I meets my new doctor today! I was scared and I peed my fur on the way there
The doctor hoomin let me stay on the ground and trimmed my hoofs! I didn't get flipped over so I say it's much better for me. She also says "nice teeths Sophie" and says I am very healthy and my hoomin is doing a good job with feeding me and caring abouts me. I don't like they takes my tem-pra-chure, says it's normal but I don't feels normal when they pokes me, you know where! 

My hoomin gave me nibbly crunchy treats, it helps me forget the scary tacksee ride home. 

When I came home, my Meows was waiting for me. I love Meows and my Hoomin, they are swell.


----------



## bunnyman666 (Aug 15, 2014)

Dumpy takes me to the bunny doctor. Bunny Doc tells me how awesome I am. She also tells Dumpy how old I am and is very surprised. I wish I could tell her that Dumpy is a LOT older than I.

I am not keen on the vet taking my temperature, either.


----------



## Sophie's Humble Servant (Aug 16, 2014)

Nobody knows how old is me. Hoomin says I'm 3. Vets dussnt knows my age either...

I knows my age but I's not telling, hee hee!


----------



## Hkok (Aug 20, 2014)

I don't call mine a vet I call him "the Snakeoil salesman". 

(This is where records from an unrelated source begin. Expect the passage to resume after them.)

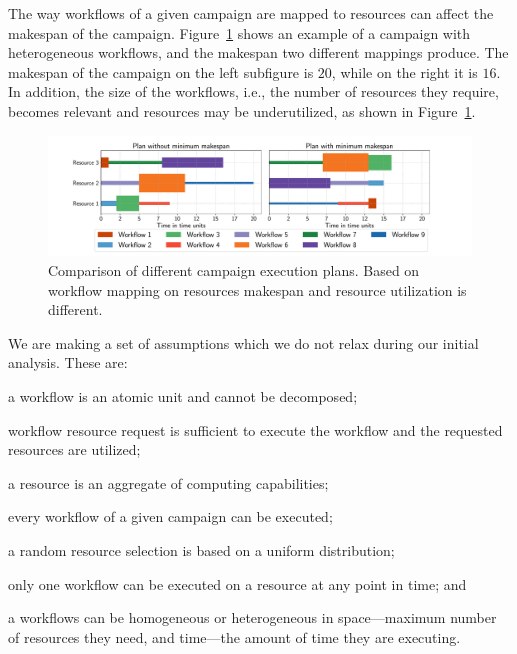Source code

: The way workflows of a given campaign are mapped to resources can affect the makespan of the campaign. 
Figure~\ref{fig:example_makespan} shows an example of a campaign with heterogeneous workflows, and the makespan two different mappings produce.
The makespan of the campaign on the left subfigure is $20$, while on the right it is $16$.
In addition, the size of the workflows, i.e., the number of resources they require, becomes relevant and resources may be underutilized, as shown in Figure~\ref{fig:example_makespan}.

\begin{figure}[ht!]
    \centering
    \includegraphics[width=.95\textwidth]{figures/random_vs_specific.pdf}
    \caption{Comparison of different campaign execution plans. Based on workflow mapping on resources makespan and resource utilization is different.}\label{fig:example_makespan}
\end{figure}

We are making a set of assumptions which we do not relax during our initial analysis.
These are:
\begin{inparaenum}[(1)]
    \item a workflow is an atomic unit and cannot be decomposed;
    \item workflow resource request is sufficient to execute the workflow and the requested resources are utilized;
    \item a resource is an aggregate of computing capabilities;
    \item every workflow of a given campaign can be executed;
    \item a random resource selection is based on a uniform distribution;
    \item only one workflow can be executed on a resource at any point in time; and
    \item a workflows can be homogeneous or heterogeneous in space---maximum number of resources they need, and time---the amount of time they are executing.
\end{inparaenum}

All he do is to look at me and then tell mom and dad who well kept I am, and they is impressed that I am freerance. And yes they pay to hear that !


----------



## blwinteler (Aug 21, 2014)

Me and Groucho has only been to the vet with mama once each. Da time I went was cause my fur was such a mess from when I was abandoneded in a field afore I was rescued by da shelter. She took me to make me handsomer and healthier. I was good until day went to trim by my face. I was so done by den. But it was ok. Day gived me treats and I let dem trims me. Groucho pastured sick ones so mama wood stay home from work. Mama to him to da vet haha! When she lefted him dere, he suddenly got better, so she had to picks him up again. But he had to stay ours so da vet cood see he was ok. He won't do that again, even though da vet is nice.


----------



## RabbitsForever303 (Nov 5, 2014)

My Only time I went to the Vet, (I was SO good at jumping AND scared of the Vet guy) I Jumped OFF the table thing and RAN all around the Room!! 
After, the Vet Said I was VERY NAUGHTY !!! &#128532;&#128532;&#127379;&#127379;&#127379;&#128156;


----------